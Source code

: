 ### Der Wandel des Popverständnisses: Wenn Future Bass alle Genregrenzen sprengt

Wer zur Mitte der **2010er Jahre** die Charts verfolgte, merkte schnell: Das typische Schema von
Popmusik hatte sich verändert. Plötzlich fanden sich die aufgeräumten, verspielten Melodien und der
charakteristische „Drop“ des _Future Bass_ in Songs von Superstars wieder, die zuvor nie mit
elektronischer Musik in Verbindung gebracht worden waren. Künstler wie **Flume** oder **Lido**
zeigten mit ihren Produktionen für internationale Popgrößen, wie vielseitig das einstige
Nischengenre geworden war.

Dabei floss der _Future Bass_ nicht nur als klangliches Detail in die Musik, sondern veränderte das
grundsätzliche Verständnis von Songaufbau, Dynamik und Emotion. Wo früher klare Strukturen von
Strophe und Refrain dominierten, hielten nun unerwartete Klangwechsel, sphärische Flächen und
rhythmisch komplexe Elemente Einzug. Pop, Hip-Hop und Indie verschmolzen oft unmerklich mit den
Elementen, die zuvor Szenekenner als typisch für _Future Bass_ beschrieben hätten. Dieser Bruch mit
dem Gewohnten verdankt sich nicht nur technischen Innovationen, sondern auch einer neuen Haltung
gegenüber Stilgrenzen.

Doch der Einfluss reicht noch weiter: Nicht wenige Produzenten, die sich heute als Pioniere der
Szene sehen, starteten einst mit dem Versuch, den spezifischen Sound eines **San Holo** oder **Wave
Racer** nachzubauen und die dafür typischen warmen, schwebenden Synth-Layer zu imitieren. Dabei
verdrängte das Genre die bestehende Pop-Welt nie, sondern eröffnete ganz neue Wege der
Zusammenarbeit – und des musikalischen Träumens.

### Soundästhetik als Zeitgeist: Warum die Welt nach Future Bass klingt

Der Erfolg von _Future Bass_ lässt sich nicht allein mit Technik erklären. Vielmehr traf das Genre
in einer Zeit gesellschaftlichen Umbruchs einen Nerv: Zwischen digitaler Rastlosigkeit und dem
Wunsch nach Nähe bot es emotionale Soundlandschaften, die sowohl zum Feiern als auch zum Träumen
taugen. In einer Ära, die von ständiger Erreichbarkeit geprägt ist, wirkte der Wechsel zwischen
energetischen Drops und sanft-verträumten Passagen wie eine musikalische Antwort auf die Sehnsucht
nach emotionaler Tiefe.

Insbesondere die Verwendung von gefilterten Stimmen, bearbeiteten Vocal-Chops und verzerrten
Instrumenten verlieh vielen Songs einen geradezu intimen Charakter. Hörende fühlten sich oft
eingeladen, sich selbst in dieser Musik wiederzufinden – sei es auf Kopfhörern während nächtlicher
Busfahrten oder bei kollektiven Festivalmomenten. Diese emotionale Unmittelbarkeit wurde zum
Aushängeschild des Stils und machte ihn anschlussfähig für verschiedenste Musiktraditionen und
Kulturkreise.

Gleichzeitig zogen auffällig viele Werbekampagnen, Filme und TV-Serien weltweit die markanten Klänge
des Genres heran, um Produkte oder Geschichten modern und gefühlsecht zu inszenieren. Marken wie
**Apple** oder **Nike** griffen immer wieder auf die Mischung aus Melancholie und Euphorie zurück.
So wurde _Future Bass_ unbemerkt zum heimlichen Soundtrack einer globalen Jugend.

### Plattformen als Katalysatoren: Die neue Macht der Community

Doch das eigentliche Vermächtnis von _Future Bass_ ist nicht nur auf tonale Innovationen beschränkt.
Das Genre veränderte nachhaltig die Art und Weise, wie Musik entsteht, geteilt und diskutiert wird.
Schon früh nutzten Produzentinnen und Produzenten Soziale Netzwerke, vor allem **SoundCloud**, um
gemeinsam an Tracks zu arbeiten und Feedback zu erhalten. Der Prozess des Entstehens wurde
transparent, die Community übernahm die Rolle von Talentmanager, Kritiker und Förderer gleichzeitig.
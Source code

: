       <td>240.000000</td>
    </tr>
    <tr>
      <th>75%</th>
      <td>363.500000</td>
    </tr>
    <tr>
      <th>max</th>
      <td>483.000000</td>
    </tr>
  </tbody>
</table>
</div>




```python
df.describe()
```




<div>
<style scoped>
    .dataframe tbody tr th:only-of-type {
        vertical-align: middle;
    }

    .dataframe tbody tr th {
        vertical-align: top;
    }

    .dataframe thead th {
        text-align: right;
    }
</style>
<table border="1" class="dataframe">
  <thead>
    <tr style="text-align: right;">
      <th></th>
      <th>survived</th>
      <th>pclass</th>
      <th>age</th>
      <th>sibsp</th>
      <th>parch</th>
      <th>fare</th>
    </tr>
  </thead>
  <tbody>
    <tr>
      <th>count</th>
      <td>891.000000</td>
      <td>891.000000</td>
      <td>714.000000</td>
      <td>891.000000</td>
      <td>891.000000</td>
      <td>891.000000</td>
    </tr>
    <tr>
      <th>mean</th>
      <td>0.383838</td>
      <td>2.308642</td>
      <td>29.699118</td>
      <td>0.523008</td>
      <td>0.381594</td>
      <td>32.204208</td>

○ ○ ○

▶ **What is being asked**: Up to and including the line that contains "Dabei floss der", output the records above exactly, beginning with their first line.

▶ **Solution below**:
Source code

: ### Der Wandel des Popverständnisses: Wenn Future Bass alle Genregrenzen sprengt

Wer zur Mitte der **2010er Jahre** die Charts verfolgte, merkte schnell: Das typische Schema von
Popmusik hatte sich verändert. Plötzlich fanden sich die aufgeräumten, verspielten Melodien und der
charakteristische „Drop“ des _Future Bass_ in Songs von Superstars wieder, die zuvor nie mit
elektronischer Musik in Verbindung gebracht worden waren. Künstler wie **Flume** oder **Lido**
zeigten mit ihren Produktionen für internationale Popgrößen, wie vielseitig das einstige
Nischengenre geworden war.

Dabei floss der _Future Bass_ nicht nur als klangliches Detail in die Musik, sondern veränderte das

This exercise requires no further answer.